Question 7 Explanation: 
Topic: Use GCF in real-world context (Objective 0018)
Question 8

Use the expression below to answer the question that follows.

                 \(\large \dfrac{\left( 155 \right)\times \left( 6,124 \right)}{977}\)

Which of the following is the best estimate of the expression above?

A

100

Hint:
6124/977 is approximately 6.
B

200

Hint:
6124/977 is approximately 6.
C

1,000

Hint:
6124/977 is approximately 6. 155 is approximately 150, and \( 6 \times 150 = 3 \times 300 = 900\), so this answer is closest.
D

2,000

Hint:
6124/977 is approximately 6.
Question 8 Explanation: 
Topics: Estimation, simplifying fractions (Objective 0016).
Question 9

A teacher has a list of all the countries in the world and their populations in March 2012.  She is going to have her students use technology to compute the mean and median of the numbers on the list.   Which of the following statements is true?

A

The teacher can be sure that the mean and median will be the same without doing any computation.

Hint:
Does this make sense? How likely is it that the mean and median of any large data set will be the same?
B

The teacher can be sure that the mean is bigger than the median without doing any computation.

Hint:
This is a skewed distribution, and very large countries like China and India contribute huge numbers to the mean, but are counted the same as small countries like Luxembourg in the median (the same thing happens w/data on salaries, where a few very high income people tilt the mean -- that's why such data is usually reported as medians).
C

The teacher can be sure that the median is bigger than the mean without doing any computation.

Hint:
Think about a set of numbers like 1, 2, 3, 4, 10,000 -- how do the mean/median compare?
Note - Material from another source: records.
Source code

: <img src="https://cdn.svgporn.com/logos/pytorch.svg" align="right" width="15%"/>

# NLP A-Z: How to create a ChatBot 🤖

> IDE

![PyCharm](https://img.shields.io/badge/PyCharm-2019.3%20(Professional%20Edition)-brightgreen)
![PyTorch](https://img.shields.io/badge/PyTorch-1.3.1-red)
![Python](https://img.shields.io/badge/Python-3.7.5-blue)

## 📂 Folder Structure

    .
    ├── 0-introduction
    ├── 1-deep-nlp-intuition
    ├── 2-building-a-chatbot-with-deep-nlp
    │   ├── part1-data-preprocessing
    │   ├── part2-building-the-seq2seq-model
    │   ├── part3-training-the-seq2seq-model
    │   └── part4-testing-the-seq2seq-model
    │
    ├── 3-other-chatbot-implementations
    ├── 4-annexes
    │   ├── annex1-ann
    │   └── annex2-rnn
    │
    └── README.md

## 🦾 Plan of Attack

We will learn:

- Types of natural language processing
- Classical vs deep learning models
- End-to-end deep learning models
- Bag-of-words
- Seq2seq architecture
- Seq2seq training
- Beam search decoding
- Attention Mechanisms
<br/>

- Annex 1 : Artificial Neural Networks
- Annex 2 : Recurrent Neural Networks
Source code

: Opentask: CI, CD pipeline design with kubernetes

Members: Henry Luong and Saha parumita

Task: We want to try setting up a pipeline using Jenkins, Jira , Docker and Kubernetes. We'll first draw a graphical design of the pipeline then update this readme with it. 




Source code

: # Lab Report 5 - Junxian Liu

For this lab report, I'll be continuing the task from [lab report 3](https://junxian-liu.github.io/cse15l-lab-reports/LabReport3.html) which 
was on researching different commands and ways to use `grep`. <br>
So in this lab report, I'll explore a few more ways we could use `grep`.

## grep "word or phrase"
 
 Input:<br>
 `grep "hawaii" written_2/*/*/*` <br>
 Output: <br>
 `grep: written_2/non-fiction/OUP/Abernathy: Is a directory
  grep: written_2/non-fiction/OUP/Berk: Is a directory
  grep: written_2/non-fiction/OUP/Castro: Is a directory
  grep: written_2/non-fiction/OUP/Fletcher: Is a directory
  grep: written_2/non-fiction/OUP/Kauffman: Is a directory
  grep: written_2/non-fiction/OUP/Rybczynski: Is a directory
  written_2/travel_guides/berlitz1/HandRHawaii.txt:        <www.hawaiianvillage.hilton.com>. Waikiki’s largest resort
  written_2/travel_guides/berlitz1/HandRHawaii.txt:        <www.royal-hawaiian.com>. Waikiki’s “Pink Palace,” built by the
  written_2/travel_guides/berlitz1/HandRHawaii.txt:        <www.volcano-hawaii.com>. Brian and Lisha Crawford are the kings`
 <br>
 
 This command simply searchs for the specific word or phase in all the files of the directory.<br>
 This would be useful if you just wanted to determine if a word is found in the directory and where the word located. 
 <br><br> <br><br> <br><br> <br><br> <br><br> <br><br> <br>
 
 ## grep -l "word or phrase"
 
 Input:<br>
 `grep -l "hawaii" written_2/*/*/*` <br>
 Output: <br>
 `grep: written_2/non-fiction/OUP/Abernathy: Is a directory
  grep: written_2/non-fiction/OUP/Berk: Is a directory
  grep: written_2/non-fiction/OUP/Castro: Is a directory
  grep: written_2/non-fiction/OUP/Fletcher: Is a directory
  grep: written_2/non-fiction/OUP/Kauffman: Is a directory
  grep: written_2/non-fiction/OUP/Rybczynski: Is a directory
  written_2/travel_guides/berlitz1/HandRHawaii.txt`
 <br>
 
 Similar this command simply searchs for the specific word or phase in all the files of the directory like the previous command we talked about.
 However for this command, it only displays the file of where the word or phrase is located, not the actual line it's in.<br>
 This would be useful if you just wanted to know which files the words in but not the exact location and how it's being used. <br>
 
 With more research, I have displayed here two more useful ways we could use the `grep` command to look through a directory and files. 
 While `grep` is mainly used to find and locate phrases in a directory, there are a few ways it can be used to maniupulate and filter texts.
How might that relate to countries of the world?
D

There is no way for the teacher to know the relative size of the mean and median without computing them.

Hint:
Knowing the shape of the distribution of populations does give us enough info to know the relative size of the mean and median, even without computing them.
Question 9 Explanation: 
Topic: Use measures of central tendency (e.g., mean, median, mode) and spread to describe and interpret real-world data (Objective 0025).
Question 10

Which of the following is not possible?

A

An equiangular triangle that is not equilateral.

Hint:
The AAA property of triangles states that all triangles with corresponding angles congruent are similar. Thus all triangles with three equal angles are similar, and are equilateral.
B

An equiangular quadrilateral that is not equilateral.

Hint:
A rectangle is equiangular (all angles the same measure), but if it's not a square, it's not equilateral (all sides the same length).
C

An equilateral quadrilateral that is not equiangular.

Hint:
This rhombus has equal sides, but it doesn't have equal angles:
D

An equiangular hexagon that is not equilateral.

Hint:
This hexagon has equal angles, but it doesn't have equal sides:
Question 10 Explanation: 
Topic: Classify and analyze polygons using attributes of sides and angles (Objective 0024).
Question 11

What is the greatest common factor of 540 and 216?

A
\( \large{{2}^{2}}\cdot {{3}^{3}}\)
Hint:
One way to solve this is to factor both numbers: \(540=2^2 \cdot 3^3 \cdot 5\) and \(216=2^3 \cdot 3^3\). Then take the smaller power for each prime that is a factor of both numbers.
B
\( \large2\cdot 3\)
Hint:
This is a common factor of both numbers, but it's not the greatest common factor.
C
\( \large{{2}^{3}}\cdot {{3}^{3}}\)
Hint:
\(2^3 = 8\) is not a factor of 540.
D
\( \large{{2}^{2}}\cdot {{3}^{2}}\)
Hint:
This is a common factor of both numbers, but it's not the greatest common factor.
Question 11 Explanation: 
Topic: Find the greatest common factor of a set of numbers (Objective 0018).
Question 12

In March of 2012, 1 dollar was worth the same as 0.761 Euros, and 1 dollar was also worth the same as 83.03 Japanese Yen.  Which of the expressions below gives the number of Yen that are worth 1 Euro?

A
\( \large {83}.0{3}\cdot 0.{761}\)
Hint:
This equation gives less than the number of yen per dollar, but 1 Euro is worth more than 1 dollar.
B
\( \large \dfrac{0.{761}}{{83}.0{3}}\)
Hint:
Number is way too small.
C
\( \large \dfrac{{83}.0{3}}{0.{761}}\)
Hint:
One strategy here is to use easier numbers, say 1 dollar = .5 Euros and 100 yen, then 1 Euro would be 200 Yen (change the numbers in the equations and see what works). Another is to use dimensional analysis: we want # yen per Euro, or yen/Euro = yen/dollar \(\times\) dollar/Euro = \(83.03 \times \dfrac {1}{0.761}\)
D
\( \large \dfrac{1}{0.{761}}\cdot \dfrac{1}{{83}.0{3}}\)
Hint:
Number is way too small.
Question 12 Explanation: 
Topic: Analyze the relationships among proportions, constant rates, and linear functions (Objective 0022).
Question 13

The table below gives data from various years on how many young girls drank milk.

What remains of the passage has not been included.